Only one dead person was here, a very fat man in very tight scarlet underwear. Most of the back of his head missing.
GSW, again. Nothing unusual.
Light was low, but something glittered on the linoleum. An antique carved box lay upside-down, lid open. Small white objects scattered.
‘Are them what we think them is?’ asked the black detective.

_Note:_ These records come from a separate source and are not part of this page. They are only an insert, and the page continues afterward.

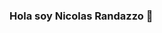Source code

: ### Hola soy Nicolas Randazzo 👋

<!--
- 👨‍🎓Estoy estudiando en DigitalHouse..
- 🌱 Soy principiante en esto ...
- 👯 Me gusta superar los retos, y que mejor que en grupo ...
- 🤔 Suelo pensar mucho antes de actuar...
-->
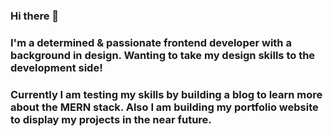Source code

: ### Hi there 👋
### I'm a determined & passionate frontend developer with a background in design. Wanting to take my design skills to the development side!
### Currently I am testing my skills by building a blog to learn more about the MERN stack. Also I am building my portfolio website to display my projects in the near future.

<!--
**joshkempson/joshkempson** is a ✨ _special_ ✨ repository because its `README.md` (this file) appears on your GitHub profile.

Here are some ideas to get you started:

- 🔭 I’m currently working on ...
- 🌱 I’m currently learning ...
- 👯 I’m looking to collaborate on ...
- 🤔 I’m looking for help with ...
- 💬 Ask me about ...
- 📫 How to reach me: ...
- 😄 Pronouns: ...
- ⚡ Fun fact: ...
-->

Geneviève opened her bag and found the proper implement. She crouched and picked up one of the objects with a large pair of tweezers.
It was a fang. A vampire tooth.
There were thirty-eight fangs, presumably not all from one victim — though, since vampire teeth grew back if pulled or broken, it was just conceivable they’d sprouted from the same jaw. Incisors, canines, biters. No molars. A couple were grossly oversized specimens — three-inch tusks. One had a black diamond set in it.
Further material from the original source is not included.